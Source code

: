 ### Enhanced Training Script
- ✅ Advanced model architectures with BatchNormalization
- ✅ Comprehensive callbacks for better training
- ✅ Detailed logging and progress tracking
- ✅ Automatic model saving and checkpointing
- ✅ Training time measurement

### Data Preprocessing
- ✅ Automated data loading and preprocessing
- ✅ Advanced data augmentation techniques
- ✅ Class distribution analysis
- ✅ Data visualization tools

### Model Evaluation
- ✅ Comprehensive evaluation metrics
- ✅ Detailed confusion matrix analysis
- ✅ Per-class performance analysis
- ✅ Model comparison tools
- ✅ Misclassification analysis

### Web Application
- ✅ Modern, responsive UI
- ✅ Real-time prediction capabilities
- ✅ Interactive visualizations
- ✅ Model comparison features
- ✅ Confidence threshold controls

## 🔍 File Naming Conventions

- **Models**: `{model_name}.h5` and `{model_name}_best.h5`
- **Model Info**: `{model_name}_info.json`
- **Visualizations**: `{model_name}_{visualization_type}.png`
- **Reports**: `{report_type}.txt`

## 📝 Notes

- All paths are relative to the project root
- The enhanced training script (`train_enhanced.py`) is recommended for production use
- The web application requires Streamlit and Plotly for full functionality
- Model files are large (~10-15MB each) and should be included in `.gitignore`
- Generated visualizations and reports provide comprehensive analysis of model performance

▸ What the exercise asks:
The answer must be the line containing "- ✅ Training time measurement" and every line after it to the end of the data, exactly as written.

▸ Exercise response:
- ✅ Training time measurement

### Data Preprocessing
- ✅ Automated data loading and preprocessing
- ✅ Advanced data augmentation techniques
- ✅ Class distribution analysis
- ✅ Data visualization tools

### Model Evaluation
- ✅ Comprehensive evaluation metrics
- ✅ Detailed confusion matrix analysis
- ✅ Per-class performance analysis
- ✅ Model comparison tools
- ✅ Misclassification analysis

### Web Application
- ✅ Modern, responsive UI
- ✅ Real-time prediction capabilities
- ✅ Interactive visualizations
- ✅ Model comparison features
- ✅ Confidence threshold controls

## 🔍 File Naming Conventions

- **Models**: `{model_name}.h5` and `{model_name}_best.h5`
- **Model Info**: `{model_name}_info.json`
- **Visualizations**: `{model_name}_{visualization_type}.png`
- **Reports**: `{report_type}.txt`

## 📝 Notes

- All paths are relative to the project root
- The enhanced training script (`train_enhanced.py`) is recommended for production use
- The web application requires Streamlit and Plotly for full functionality
- Model files are large (~10-15MB each) and should be included in `.gitignore`
- Generated visualizations and reports provide comprehensive analysis of model performance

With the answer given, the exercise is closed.